Data extract

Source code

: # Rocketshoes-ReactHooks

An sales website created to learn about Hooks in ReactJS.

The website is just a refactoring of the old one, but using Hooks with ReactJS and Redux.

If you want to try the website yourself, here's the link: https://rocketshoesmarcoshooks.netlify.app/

What the task asks
The entire listing is to be repeated exactly.

Task response
Source code

: # Rocketshoes-ReactHooks

An sales website created to learn about Hooks in ReactJS.

The website is just a refactoring of the old one, but using Hooks with ReactJS and Redux.

If you want to try the website yourself, here's the link: https://rocketshoesmarcoshooks.netlify.app/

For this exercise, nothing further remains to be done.